Your instructions:
Where an entry below contains an image, skip the image and copy the rest exactly.
* * * * * * * * *
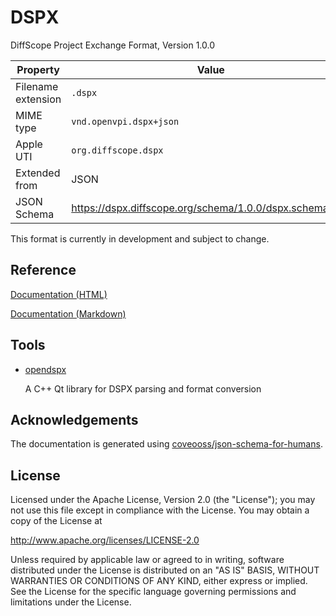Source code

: # DSPX

DiffScope Project Exchange Format, Version 1.0.0

| Property            | Value                                                      |
|---------------------|------------------------------------------------------------|
| Filename extension  | `.dspx`                                                    |
| MIME type           | `vnd.openvpi.dspx+json`                                    |
| Apple UTI           | `org.diffscope.dspx`                                       |
| Extended from       | JSON                                                       |
| JSON Schema         | <https://dspx.diffscope.org/schema/1.0.0/dspx.schema.json> |

This format is currently in development and subject to change.

## Reference

[Documentation (HTML)](docs/1.0.0/schema_doc.html)

[Documentation (Markdown)](docs/1.0.0/schema_doc.md)

## Tools

- [opendspx](https://github.com/diffscope/opendspx)

  A C++ Qt library for DSPX parsing and format conversion

## Acknowledgements

The documentation is generated using [coveooss/json-schema-for-humans](https://github.com/coveooss/json-schema-for-humans).

## License

Licensed under the Apache License, Version 2.0 (the "License"); you may not use this file except in compliance with the License. You may obtain a copy of the License at

<http://www.apache.org/licenses/LICENSE-2.0>

Unless required by applicable law or agreed to in writing, software distributed under the License is distributed on an "AS IS" BASIS, WITHOUT WARRANTIES OR CONDITIONS OF ANY KIND, either express or implied. See the License for the specific language governing permissions and limitations under the License.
* * * * * * * * *
Expected answer:
Source code

: # DSPX

DiffScope Project Exchange Format, Version 1.0.0

| Property            | Value                                                      |
|---------------------|------------------------------------------------------------|
| Filename extension  | `.dspx`                                                    |
| MIME type           | `vnd.openvpi.dspx+json`                                    |
| Apple UTI           | `org.diffscope.dspx`                                       |
| Extended from       | JSON                                                       |
| JSON Schema         | <https://dspx.diffscope.org/schema/1.0.0/dspx.schema.json> |

This format is currently in development and subject to change.

## Reference

[Documentation (HTML)](docs/1.0.0/schema_doc.html)

[Documentation (Markdown)](docs/1.0.0/schema_doc.md)

## Tools

- [opendspx](https://github.com/diffscope/opendspx)

  A C++ Qt library for DSPX parsing and format conversion

## Acknowledgements

The documentation is generated using [coveooss/json-schema-for-humans](https://github.com/coveooss/json-schema-for-humans).

## License

Licensed under the Apache License, Version 2.0 (the "License"); you may not use this file except in compliance with the License. You may obtain a copy of the License at

<http://www.apache.org/licenses/LICENSE-2.0>

Unless required by applicable law or agreed to in writing, software distributed under the License is distributed on an "AS IS" BASIS, WITHOUT WARRANTIES OR CONDITIONS OF ANY KIND, either express or implied. See the License for the specific language governing permissions and limitations under the License.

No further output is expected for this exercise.